Please prepare a hard copy of your solutions and bring it to class on the due date. In addition to answers to the questions, include screen snapshots of visualizations, and any Alloy fragments you're asked to write.

The first few questions are very easy and shouldn't take long once you get the hang of using Alloy. The Surgeon's Gloves problem is rather intricate, but will probably take only a couple of hours at most. The Elevator System problem is a significant project that should take most of your time. You should try and complete the other questions and make enough progress on the Elevator System to be able to contribute to (and learn from!) the peer review session on Wednesday February 20th.

You can obtain the Alloy Analyzer from http://sdg.lcs.mit.edu/alloy. Report any problems with the Alloy Analyzer to the email address (alloy at mit.edu).

1. Playing with an Alloy model

1. How does the constraint p.spouse.spouse = p affect whether or not persons are married?
2. Why is the constraint Person = univ [Person] needed? Why did I express it like this rather than with a cardinality operator (#Person = ...)?
3. How would the constraint all p, q: Person | p in q.shaken => q in p.shaken be written without quantifiers? Hint: remember that to refer to a field r of a signature S as a relation when it's not joined with anything, you need to write S$r.
4. Who is Paul Halmos, by the way?

B. Find a solution to the puzzle for the case in which there are 8 persons in total. Run the solver again for 6 persons, 4 persons, and so on. What answers do you get? How about for odd numbers?

C. Extend the model with the theorem that Hilary and Jocelyn shake the same hands, and check it. Does it hold?

D. The standard visualization is a bit cluttered because it shows two edges for each handshake, and two edges for each marriage. Here's a hack to make prettier diagrams. Introduce a new relation, shaken' say, that's just like shaken but for each pair of edges includes only one. Now select shaken' but not shaken to be visualized (and colour the edges and turn off the labels for good measure). You'll need to add a fact that constrains shaken' appropriately. Hint: your answer to A.3. should help.

2. Writing a Baby Model (due to David Gries)

A. Formalize the following line from a song very literally:

Everybody loves my baby, but my baby loves only me.

along with the assertion claiming that from this it follows that I am my baby. Check the theorem in a scope of 3. Hint: The theorem holds, so if you get a counterexample, your formalization is wrong.

B. Correct the formalization to express what the songwriter probably meant, and show that the theorem now has a counterexample.

3. Checking Some Properties of Relations

Express the following theorems in Alloy, and check them. Hint: you can declare concrete signatures, but it's more elegant to use a polymorphic assertion.

1. For a set s and binary relation r, s.r = ~r.s.
2. Join is associative for binary relations.
3. For sets s and t and binary relation r, (s + t).r = s.r + t.r.
4. For sets s and t and binary relation r, (s & t).r = s.r & t.r. Add a constraint on r that makes this theorem true.

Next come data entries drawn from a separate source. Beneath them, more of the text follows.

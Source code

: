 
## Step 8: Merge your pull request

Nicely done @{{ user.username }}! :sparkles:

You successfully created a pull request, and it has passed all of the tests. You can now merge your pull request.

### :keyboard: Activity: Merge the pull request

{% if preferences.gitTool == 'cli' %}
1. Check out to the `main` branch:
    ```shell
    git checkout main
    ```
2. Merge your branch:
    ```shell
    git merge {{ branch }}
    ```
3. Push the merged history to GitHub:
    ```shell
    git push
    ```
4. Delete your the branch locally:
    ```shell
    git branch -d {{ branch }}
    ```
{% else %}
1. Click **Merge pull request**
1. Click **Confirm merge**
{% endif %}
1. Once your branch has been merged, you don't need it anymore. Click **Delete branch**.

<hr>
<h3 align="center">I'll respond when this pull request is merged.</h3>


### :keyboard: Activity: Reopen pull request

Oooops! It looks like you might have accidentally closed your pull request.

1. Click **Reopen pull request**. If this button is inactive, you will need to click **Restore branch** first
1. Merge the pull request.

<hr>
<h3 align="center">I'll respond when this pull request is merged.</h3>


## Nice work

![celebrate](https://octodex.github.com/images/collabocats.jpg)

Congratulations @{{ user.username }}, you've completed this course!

4. Generating Spanning Trees

5. Surgeon's Gloves

A surgeon must operate on three patients, but has only two pairs of gloves. There must be no cross-contamination: the surgeon must not come into contact with the blood of any patient, and no patient must come into contact with the blood of another patient. The surgeon needs two hands to work. How does she do it?

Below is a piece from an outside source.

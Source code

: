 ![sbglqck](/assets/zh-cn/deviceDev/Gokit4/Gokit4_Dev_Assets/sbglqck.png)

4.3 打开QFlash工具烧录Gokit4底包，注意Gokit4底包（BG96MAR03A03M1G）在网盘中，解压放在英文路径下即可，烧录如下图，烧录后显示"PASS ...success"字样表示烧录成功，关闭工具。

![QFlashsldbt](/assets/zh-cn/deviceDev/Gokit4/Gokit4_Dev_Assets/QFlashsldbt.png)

Express this problem in Alloy, and use the analyzer to find a solution. Try and get a nice visualization of the solution; you may want to use the ability to project a type to show separate diagrams for each operation.

Hint: If you really want one, there's a hint here.

6. Specifying an Elevator System

Here are some assumptions you can make:

1. There's a bank of elevators, each of which serves the same collection of floors.
2. There are up and down call buttons on floors, and floor buttons within the elevators.
3. An elevator can be viewed as being at a floor or between floors; when an elevator doesn't stop at a floor, it goes from being below a floor to being above it (or vice versa), and is never at it.
4. Elevators don't change direction between floors.

You'll need to describe how button requests are serviced and when they are cancelled. Rather than writing an algorithm, you should develop a collection of rules, and investigate the consequences of certain combinations of rules. For example, you might have a NoSkipping rule which says that an elevator can't pass a floor if there's a request to stop at that floor.

You should be able to do some interesting analysis by considering only transitions from one state to another. You'll probably want to allow all elevators to move in one transition, and for buttons to be pressed at the same time. If you're ambitious, you might investigate some trace properties too. To check that nobody waiting is 'starved', for example, you could assert that there's no trace in which the system goes in a loop, returning to an old state without serving an outstanding request.

Your model should separate different constraints according to where they come from. For example, physical constraints -- such as an elevator not jumping from the 1st floor to the 3rd floor without passing the second floor -- should be recorded completely separately from policy constraints -- such as an elevator not skipping floors with outstanding requests.

This is an open-ended task, and you can make it as general as you like. But you want to aim for a description of some simple policies and some insight into their ramifications, rather than finding bugs in a complex scheme that's hard to explain.